The output is the lines below from the one with "Projekt von Laurin und Nicola" through the one with "#### Deno Version", both included, printed exactly and with no other line.

:: Extracted information ::

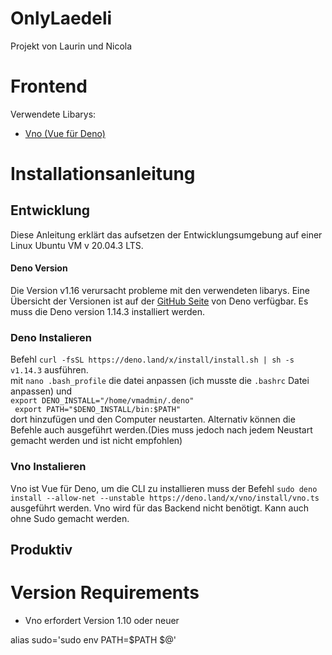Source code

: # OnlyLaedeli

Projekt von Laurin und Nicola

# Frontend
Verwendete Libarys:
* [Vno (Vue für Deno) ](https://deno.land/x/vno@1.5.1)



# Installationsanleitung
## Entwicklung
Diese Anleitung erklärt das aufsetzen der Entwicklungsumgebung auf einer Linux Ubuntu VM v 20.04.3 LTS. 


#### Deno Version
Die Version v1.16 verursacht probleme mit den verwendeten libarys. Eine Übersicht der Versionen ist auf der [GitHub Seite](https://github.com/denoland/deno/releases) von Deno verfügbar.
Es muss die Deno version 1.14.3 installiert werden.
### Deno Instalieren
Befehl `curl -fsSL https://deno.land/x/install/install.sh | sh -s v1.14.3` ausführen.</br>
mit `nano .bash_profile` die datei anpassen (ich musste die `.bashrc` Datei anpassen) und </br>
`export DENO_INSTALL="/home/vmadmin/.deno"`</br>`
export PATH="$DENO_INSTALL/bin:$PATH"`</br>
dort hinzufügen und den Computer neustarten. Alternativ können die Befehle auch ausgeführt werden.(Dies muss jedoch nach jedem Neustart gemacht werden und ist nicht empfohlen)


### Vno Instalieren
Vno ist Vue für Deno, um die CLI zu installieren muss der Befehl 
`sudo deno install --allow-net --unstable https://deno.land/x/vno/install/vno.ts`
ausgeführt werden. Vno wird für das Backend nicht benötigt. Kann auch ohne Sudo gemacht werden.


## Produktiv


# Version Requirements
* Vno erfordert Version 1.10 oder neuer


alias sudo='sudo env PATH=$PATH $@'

:::

• Task answer:
Projekt von Laurin und Nicola

# Frontend
Verwendete Libarys:
* [Vno (Vue für Deno) ](https://deno.land/x/vno@1.5.1)



# Installationsanleitung
## Entwicklung
Diese Anleitung erklärt das aufsetzen der Entwicklungsumgebung auf einer Linux Ubuntu VM v 20.04.3 LTS. 


#### Deno Version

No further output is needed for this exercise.